First Nations water problems 'shameful'
Thunder Bay chapter of Council of Canadians works toward solutions to long-standing water issues
Canadians should be shocked by the lack of clean drinking water in many First Nations, according to the Thunder Bay chapter of the Council of Canadians.
A CBC investigation recently revealed ten First Nations in northern Ontario have been without clean drinking water for more than a decade.
"We just find this such a shameful situation," said Janice Horgos, chair of the Council of Canadians Blue Planet committee. "It's shocking in a country rich with water like Canada."
Horgos said her committee is "honoured" to have several First Nations members to help "further our understanding of the complex issue."
"We need to understand what's happening if we're going to become a better ally," she said.

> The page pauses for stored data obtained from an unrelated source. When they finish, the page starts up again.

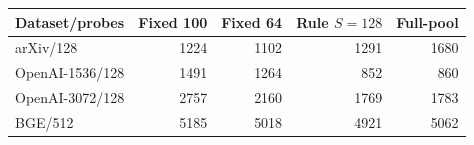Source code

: \begin{tabular}{@{}lrrrr@{}}
\toprule
Dataset/probes & Fixed 100 & Fixed 64 & Rule $S=128$ & Full-pool \\
\midrule
arXiv/128 & 1224 & 1102 & 1291 & 1680 \\
OpenAI-1536/128 & 1491 & 1264 & 852 & 860 \\
OpenAI-3072/128 & 2757 & 2160 & 1769 & 1783 \\
BGE/512 & 5185 & 5018 & 4921 & 5062 \\
\bottomrule
\end{tabular}
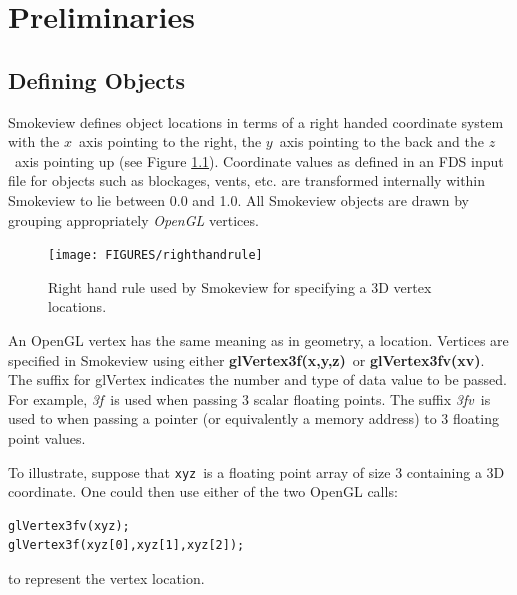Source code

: \documentclass[11pt,twoside]{book}
\begin{document}
%
%

\chapter{Preliminaries}
\label{visoverview}
\section{Defining Objects} Smokeview defines object locations in terms of a right handed coordinate system with the $x$~axis pointing to the right, the $y$~axis pointing to the back and the $z$~axis pointing up (see Figure \ref{figrighthand}).  Coordinate values as defined in an FDS input file for objects such as blockages, vents, etc. are transformed internally within Smokeview to lie between 0.0 and 1.0. All Smokeview objects are drawn by grouping appropriately {\em OpenGL} vertices.
\begin{figure}[\figoptions]
\begin{center}
\texttt{[image: FIGURES/righthandrule]}
\end{center}
\caption{Right hand rule used by Smokeview for specifying a 3D vertex locations.}
\label{figrighthand}
\end{figure}

An OpenGL vertex has the same meaning as in geometry, a location. Vertices are specified in Smokeview using either {\bf glVertex3f(x,y,z)}\ or {\bf glVertex3fv(xv)}.  The suffix for glVertex indicates the number and type of data value to be passed.  For example, {\em 3f}\ is used when passing 3 scalar floating points.  The suffix {\em 3fv}\ is used to when passing a pointer (or equivalently a memory address) to 3 floating point  values.

To illustrate, suppose that {\tt xyz}\ is a floating point array of size 3 containing a 3D coordinate.  One could then use either of the two OpenGL calls:
\begin{lstlisting}
glVertex3fv(xyz);
glVertex3f(xyz[0],xyz[1],xyz[2]);
\end{lstlisting}
to represent the vertex location.
\end{document}
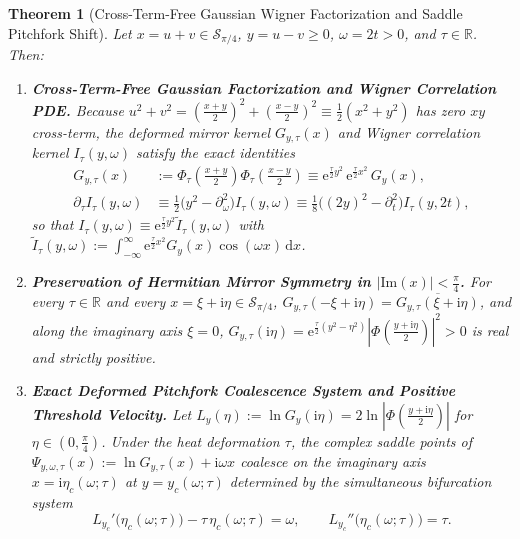 \documentclass[11pt,reqno]{amsart}
\newtheorem{theorem}{Theorem}[section]
\theoremstyle{definition}
\theoremstyle{remark}
\numberwithin{equation}{section}
\newcommand{\R}{\mathbb{R}}
\newcommand{\dd}{\mathrm{d}}
\newcommand{\ee}{\mathrm{e}}
\newcommand{\ii}{\mathrm{i}}
\newcommand{\Ima}{\mathrm{Im}}
\begin{document}
\begin{theorem}[Cross-Term-Free Gaussian Wigner Factorization and Saddle Pitchfork Shift]\label{thm:wigner_factorization}
Let $x = u+v \in \mathcal{S}_{\pi/4}$, $y = u-v \ge 0$, $\omega = 2t > 0$, and $\tau \in \R$. Then:
\begin{enumerate}[label=\textup{(\roman*)},leftmargin=2.2em]
\item \textbf{Cross-Term-Free Gaussian Factorization and Wigner Correlation PDE.} Because $u^2 + v^2 = (\frac{x+y}{2})^2 + (\frac{x-y}{2})^2 \equiv \frac{1}{2}(x^2 + y^2)$ has zero $xy$ cross-term, the deformed mirror kernel $G_{y,\tau}(x)$ and Wigner correlation kernel $I_\tau(y,\omega)$ satisfy the exact identities
\begin{equation}\label{eq:boxed_wigner_factorization}
\boxed{\begin{aligned}
G_{y,\tau}(x) &:= \Phi_\tau\!\left(\frac{x+y}{2}\right)\Phi_\tau\!\left(\frac{x-y}{2}\right) \equiv \ee^{\frac{\tau}{2}y^2}\,\ee^{\frac{\tau}{2}x^2}\,G_y(x), \\
\partial_\tau I_\tau(y,\omega) &\equiv \frac{1}{2}\bigl(y^2 - \partial_\omega^2\bigr)I_\tau(y,\omega) \equiv \frac{1}{8}\bigl((2y)^2 - \partial_t^2\bigr)I_\tau(y,2t),
\end{aligned}}
\end{equation}
so that $I_\tau(y,\omega) \equiv \ee^{\frac{\tau}{2}y^2}\widetilde{I}_\tau(y,\omega)$ with $\widetilde{I}_\tau(y,\omega) := \int_{-\infty}^\infty \ee^{\frac{\tau}{2}x^2}G_y(x)\cos(\omega x)\,\dd x$.
\item \textbf{Preservation of Hermitian Mirror Symmetry in $|\Ima(x)| < \frac{\pi}{4}$.} For every $\tau \in \R$ and every $x = \xi + \ii\eta \in \mathcal{S}_{\pi/4}$, $G_{y,\tau}(-\xi + \ii\eta) = \overline{G_{y,\tau}(\xi + \ii\eta)}$, and along the imaginary axis $\xi = 0$, $G_{y,\tau}(\ii\eta) = \ee^{\frac{\tau}{2}(y^2-\eta^2)}|\Phi(\frac{y+\ii\eta}{2})|^2 > 0$ is real and strictly positive.
\item \textbf{Exact Deformed Pitchfork Coalescence System and Positive Threshold Velocity.} Let $L_y(\eta) := \ln G_y(\ii\eta) = 2\ln|\Phi(\frac{y+\ii\eta}{2})|$ for $\eta \in (0, \frac{\pi}{4})$. Under the heat deformation $\tau$, the complex saddle points of $\Psi_{y,\omega,\tau}(x) := \ln G_{y,\tau}(x) + \ii\omega x$ coalesce on the imaginary axis $x = \ii\eta_c(\omega;\tau)$ at $y = y_c(\omega;\tau)$ determined by the simultaneous bifurcation system
\begin{equation}\label{eq:deformed_pitchfork_system}
L_{y_c}'\bigl(\eta_c(\omega;\tau)\bigr) - \tau\,\eta_c(\omega;\tau) = \omega, \qquad L_{y_c}''\bigl(\eta_c(\omega;\tau)\bigr) = \tau.

\end{equation}
\end{enumerate}
\end{theorem}
\end{document}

Horgos said each First Nation faces different challenges when it comes to providing safe drinking water, but all are confronted with the same problem without it.
"How can people even think about economic prosperity if they don't have safe, clean drinking water?"
The Council of Canadians is also expressing concern about federal legislation, The government calls the Safe Drinking Water for First Nations Act "a vital step towards ensuring First Nations have the same health and safety protections for drinking water as other Canadians."
But Horgos said the legislation will force First Nations to meet provincial water standards without providing the funding to meet those standards.